Different Types of Security Decisions

Answer 1

• Rule Based Decisions:
  
  • Follow pre-existing rules
• Relativistic Decisions:
  
  • Make decisions based on surrounding environment
  • My friend does it, so I do as well
• Requirements Based Decisions:
  
  • Look at risks and choose security measures accordingly
  • Reasses as part of lifecycle

Question 2

Risk Management Framework (RMF)

Answer 2

1) Establish system and security goals
2) Select Security Controls
3) Implement Security Controls
4) Asses security controls
5) Authorize the information system
6) Monitor security controls

repeat

Note: not really geared for small enterprises

Question 3

CIA Properties

Answer 3

1) Confidentiality
2) Integrity
3) Availability

Question 4

Levels of Impact

Answer 4

1) N/A
2) Low = noticeable impact
3) Moderate = significant damage
4) High = Major catastrophic damage

Question 5

Example RMF Categorization

Answer 5

Website to publish public info:

Confidentiality: N/A
Integrity: Low
Availability: Low

Question 6

Proprietor’s RMF (PRMF)

Answer 6

Shorter, requirements-based assessment

1) Establish System and Security Goals
2) Select security controls
3) Validate the information system
4) Monitor security controls

Question 7

PRMF Risk Assessment

3 major steps

Answer 7

1) Identify Risks: assets, threat agents, attacks
2) Prioritize Risks: estimate relative impacts (impact X likelihood)
3) Establish requirements: identify security goals to address the highest-priority risks

Question 8

Continuous Improvement (basic principle)

Answer 8

Identify basic goals, measure success, adjust our work to beter achieve our goals.

Question 9

Assets

Answer 9

What is valuable to an entity, what we are trying to protect.

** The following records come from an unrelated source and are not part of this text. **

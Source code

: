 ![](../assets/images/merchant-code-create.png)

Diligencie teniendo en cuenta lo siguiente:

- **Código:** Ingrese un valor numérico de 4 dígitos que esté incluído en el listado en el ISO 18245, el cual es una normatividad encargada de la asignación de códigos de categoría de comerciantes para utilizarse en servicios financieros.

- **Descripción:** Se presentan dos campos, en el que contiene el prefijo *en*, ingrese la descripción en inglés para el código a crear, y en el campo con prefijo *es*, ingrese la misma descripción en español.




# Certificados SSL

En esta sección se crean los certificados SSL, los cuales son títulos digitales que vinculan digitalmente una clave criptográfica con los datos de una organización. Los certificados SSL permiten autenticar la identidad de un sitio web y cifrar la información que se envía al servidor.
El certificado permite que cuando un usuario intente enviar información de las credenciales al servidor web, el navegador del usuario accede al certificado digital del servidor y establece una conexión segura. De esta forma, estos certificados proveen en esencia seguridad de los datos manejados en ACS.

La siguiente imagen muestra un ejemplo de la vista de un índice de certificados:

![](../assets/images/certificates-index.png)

We protect them with a boundary.

Question 10

Vulnerabilities

Answer 10

Openings in the boundaries around our assets.

Question 11

Threat Agent/Attacker

Answer 11

Individual or group that can manifest a threat. Who is doing the attacking.

Question 12

Defense/Safeguard/Countermeasure

Answer 12

something protecting an asset

Question 13

Compromised System

Answer 13

An attacked system that is unsafe to use.

Question 14

Botnet

Answer 14

When you have a network of compromised systems that are all controlled by a single attacker.

Question 15

Least Privilege (Basic Principle)

Answer 15

Restrict what people may do to an asset. Provide the minimum privileges required to a person so that they may successfully do their job.

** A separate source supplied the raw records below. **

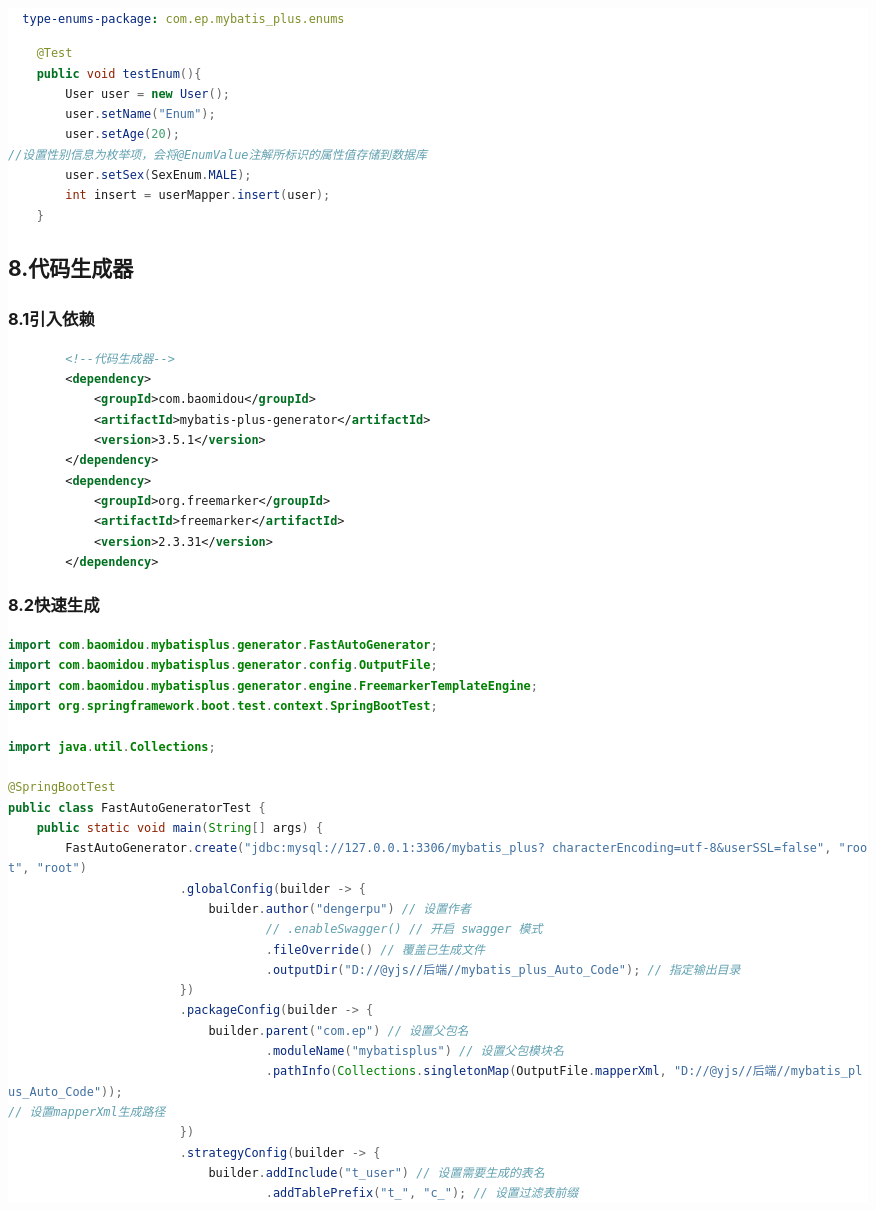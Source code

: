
 ```yml
  type-enums-package: com.ep.mybatis_plus.enums
```

```java
    @Test
    public void testEnum(){
        User user = new User();
        user.setName("Enum");
        user.setAge(20);
//设置性别信息为枚举项，会将@EnumValue注解所标识的属性值存储到数据库
        user.setSex(SexEnum.MALE);
        int insert = userMapper.insert(user);
    }
```

## 8.代码生成器

### 8.1引入依赖

```xml
        <!--代码生成器-->
        <dependency>
            <groupId>com.baomidou</groupId>
            <artifactId>mybatis-plus-generator</artifactId>
            <version>3.5.1</version>
        </dependency>
        <dependency>
            <groupId>org.freemarker</groupId>
            <artifactId>freemarker</artifactId>
            <version>2.3.31</version>
        </dependency>
```

### 8.2快速生成

```java
import com.baomidou.mybatisplus.generator.FastAutoGenerator;
import com.baomidou.mybatisplus.generator.config.OutputFile;
import com.baomidou.mybatisplus.generator.engine.FreemarkerTemplateEngine;
import org.springframework.boot.test.context.SpringBootTest;

import java.util.Collections;

@SpringBootTest
public class FastAutoGeneratorTest {
    public static void main(String[] args) {
        FastAutoGenerator.create("jdbc:mysql://127.0.0.1:3306/mybatis_plus? characterEncoding=utf-8&userSSL=false", "root", "root")
                        .globalConfig(builder -> {
                            builder.author("dengerpu") // 设置作者
                                    // .enableSwagger() // 开启 swagger 模式
                                    .fileOverride() // 覆盖已生成文件
                                    .outputDir("D://@yjs//后端//mybatis_plus_Auto_Code"); // 指定输出目录
                        })
                        .packageConfig(builder -> {
                            builder.parent("com.ep") // 设置父包名
                                    .moduleName("mybatisplus") // 设置父包模块名
                                    .pathInfo(Collections.singletonMap(OutputFile.mapperXml, "D://@yjs//后端//mybatis_plus_Auto_Code"));
// 设置mapperXml生成路径
                        })
                        .strategyConfig(builder -> {
                            builder.addInclude("t_user") // 设置需要生成的表名
                                    .addTablePrefix("t_", "c_"); // 设置过滤表前缀
```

Ex: key opens my store but not yours.

Question 16

Defense in Depth (Basic Principle)

Answer 16

We improve security by providing layers of defense.. We want to have a series of defenses protecting our most valuable assets.

Question 17

Examples of threat agents

Answer 17

Cyber criminals, criminal organizations, independent pressure groups, national actors

Question 18

Profiling threat agents

Answer 18

Goals, Typical mode of operation (MO), Level of motivation, Capabilities and logistical constraints, references

Question 19

Types of attacks

Answer 19

1) Physical Theft: an availability attack
2) Denial of Service: Availability attack
3) Subversion: modify system to work for the threat agent
4) Masquerade: system works on behalf of the wrong user
5) Disclosure: attack on confidentiality
6) Forgery: Bogus messages given to computers

Question 20

Principle Risks

Answer 20

Risks with the highest impacts

Question 21

Possible cases of finding vulnerabilities

Answer 21

1) authorized search of system
2) unauthorized search of system
3) unplanned/unexpected discovery